Como su título lo dice, este libro es sobre el movimiento cristero en el México post-revolucionario de 1926. Es este año, el comienzo de un movimiento social en el occidente mexicano protagonizado por los pobres, y caracterizado por su alto nivel organizativo y de resistencia popular en contra del estado autoritario mexicano.
La relación entre la iglesia católica de entonces y el gobierno mexicano se tornó, en su punto extremo, en una disputa sangrienta. El gobierno federal -encabezado por Calles y luego Obregón- y algunos gobernadores estatales, llevaron a cabo, con su aparato de control legalista, violento y corporativo, una carnicería de sus propios gobernados. La causa que desencadenó el movimiento cristero fue el cierre de iglesias y la suspensión de liturgias ordenada sin consultar a la sociedad mexicana católica.
No obstante los atributos políticos de uno y otro gobernantes, el movimiento cristero, de acuerdo a Jean A. Meyer desestabilizó al gobierno federal, a tal grado, que fue rebasado por los acontecimientos y la resistencia de los rebeldes. En el clímax del movimiento, el gobierno optó por la intervención y mediación extranjera de diplomáticos estadunidenses y el mismo vaticano, quien no estuvo del lado de los cristeros. Como en paralelo al desarrollo del movimiento de lucha social, el autor hará un recuento de las pugnas políticas de los que gobernaban en esos años y el papel de los diversos líderes de grupos corporativos en nacimiento (obreros, electricistas, campesinos, y maestros, por mencionar algunos) que influyeron en la dinámica del movimiento de resistencia.

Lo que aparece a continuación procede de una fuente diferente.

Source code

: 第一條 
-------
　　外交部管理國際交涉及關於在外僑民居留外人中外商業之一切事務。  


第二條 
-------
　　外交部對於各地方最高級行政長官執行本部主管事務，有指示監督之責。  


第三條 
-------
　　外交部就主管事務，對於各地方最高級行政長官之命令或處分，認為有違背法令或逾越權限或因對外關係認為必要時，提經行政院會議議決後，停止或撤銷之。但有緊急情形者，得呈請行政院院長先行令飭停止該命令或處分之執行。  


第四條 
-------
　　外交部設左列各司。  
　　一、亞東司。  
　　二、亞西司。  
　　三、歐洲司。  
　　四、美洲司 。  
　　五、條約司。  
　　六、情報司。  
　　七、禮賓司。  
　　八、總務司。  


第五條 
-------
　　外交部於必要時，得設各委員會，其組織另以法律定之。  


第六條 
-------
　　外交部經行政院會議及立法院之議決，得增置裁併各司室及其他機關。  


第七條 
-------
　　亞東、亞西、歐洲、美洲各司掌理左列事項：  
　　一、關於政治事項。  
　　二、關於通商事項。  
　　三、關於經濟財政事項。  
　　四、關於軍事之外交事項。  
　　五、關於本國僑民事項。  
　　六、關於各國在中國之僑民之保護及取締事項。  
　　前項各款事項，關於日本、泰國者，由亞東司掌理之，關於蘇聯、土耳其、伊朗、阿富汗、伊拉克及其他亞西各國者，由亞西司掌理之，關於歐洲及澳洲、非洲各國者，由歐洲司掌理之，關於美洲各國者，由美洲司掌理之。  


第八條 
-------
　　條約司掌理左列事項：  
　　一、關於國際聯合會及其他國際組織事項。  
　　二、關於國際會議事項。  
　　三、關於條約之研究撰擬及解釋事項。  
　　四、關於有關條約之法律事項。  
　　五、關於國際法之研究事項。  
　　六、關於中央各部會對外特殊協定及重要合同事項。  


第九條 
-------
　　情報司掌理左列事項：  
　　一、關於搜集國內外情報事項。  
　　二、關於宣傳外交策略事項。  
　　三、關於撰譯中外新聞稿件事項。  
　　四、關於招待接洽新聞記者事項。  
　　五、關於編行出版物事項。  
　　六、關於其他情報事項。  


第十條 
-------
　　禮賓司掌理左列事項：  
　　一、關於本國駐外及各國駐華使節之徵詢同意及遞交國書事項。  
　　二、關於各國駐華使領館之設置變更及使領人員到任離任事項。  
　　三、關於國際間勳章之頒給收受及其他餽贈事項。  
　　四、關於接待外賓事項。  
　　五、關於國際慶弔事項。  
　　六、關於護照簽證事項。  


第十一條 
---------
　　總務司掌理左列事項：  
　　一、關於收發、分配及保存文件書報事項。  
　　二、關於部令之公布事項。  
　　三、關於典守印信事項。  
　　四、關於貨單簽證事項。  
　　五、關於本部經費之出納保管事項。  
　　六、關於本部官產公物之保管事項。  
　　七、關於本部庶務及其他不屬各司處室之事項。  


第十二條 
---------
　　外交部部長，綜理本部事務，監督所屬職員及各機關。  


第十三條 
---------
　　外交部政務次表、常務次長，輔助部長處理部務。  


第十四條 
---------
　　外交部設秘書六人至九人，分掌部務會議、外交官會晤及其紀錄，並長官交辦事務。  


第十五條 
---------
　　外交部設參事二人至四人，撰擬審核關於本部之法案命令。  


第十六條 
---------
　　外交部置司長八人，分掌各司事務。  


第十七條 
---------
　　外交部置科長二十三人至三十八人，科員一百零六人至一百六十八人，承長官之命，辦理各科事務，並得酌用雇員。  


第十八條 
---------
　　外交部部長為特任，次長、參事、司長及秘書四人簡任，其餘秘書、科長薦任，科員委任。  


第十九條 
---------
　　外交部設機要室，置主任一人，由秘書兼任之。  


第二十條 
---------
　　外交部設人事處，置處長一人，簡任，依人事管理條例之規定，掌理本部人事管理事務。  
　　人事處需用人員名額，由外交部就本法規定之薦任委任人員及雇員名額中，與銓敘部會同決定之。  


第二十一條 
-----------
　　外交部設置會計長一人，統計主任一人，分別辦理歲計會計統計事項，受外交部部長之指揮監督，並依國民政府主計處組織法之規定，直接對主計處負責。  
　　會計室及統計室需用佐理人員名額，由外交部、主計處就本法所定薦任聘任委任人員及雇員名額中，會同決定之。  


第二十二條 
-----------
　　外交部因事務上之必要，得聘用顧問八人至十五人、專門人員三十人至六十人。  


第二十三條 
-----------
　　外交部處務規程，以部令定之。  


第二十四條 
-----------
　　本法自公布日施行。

Con un acertado grado de narrativa histórica, el autor--quien reconoce su simpatía por los cristeros--nos dará cuenta de las diversas etapas del movimiento en resistencia; su organización; las ciudades donde el movimiento de desarrolló, clandestinamente; la falta de control y disputas internas en diversos momentos; los grupos sociales que lo conformaron; el rol de mujeres y hombres jóvenes clasemedieros, como sus líderes intelectuales; las diferencias religiosas de curas a favor o en contra del movimiento; y el rol de las altas jerarquías católicas, en contra de sus feligreses pobres quienes optaron por el uso violento para defender su derecho de libertad de creencias.
Para el lector diversas lecturas interpretativas son claras una vez leído el libro:
1) En esos años, la revolución de 1910, usada como propaganda ideológica por los que gobernaban, se había convertido en una farsa. La tierra fue repartida como bandera política sin importar las necesidades de desarrollo social para reconstruir la economía del país. Los motivos de lucha democrática que dieron pie a la revolución, fueron pisoteados y menospreciados por Calles y Obregón. Y el perfecto ejemplo fue la orden de suspensión de servicios religiosos y el cierre de iglesias. De acuerdo al autor, Calles y Obregón, norteños, fueron influídos por las instituciones religiosas gringas. A la vez que menospreciaban las creencias del México profundo, intentaron imponer la ideología en la que ellos creían, sin considerar las mismas instituciones democráticas de consulta ciudadana. Para colmo de males, siendo uno y otro, en el pasado, maestros normalistas, no optaron en lugar de la imposición, por un plan educativo nacional que promoviera la ciencia y la tecnología para educar a la población mexicana.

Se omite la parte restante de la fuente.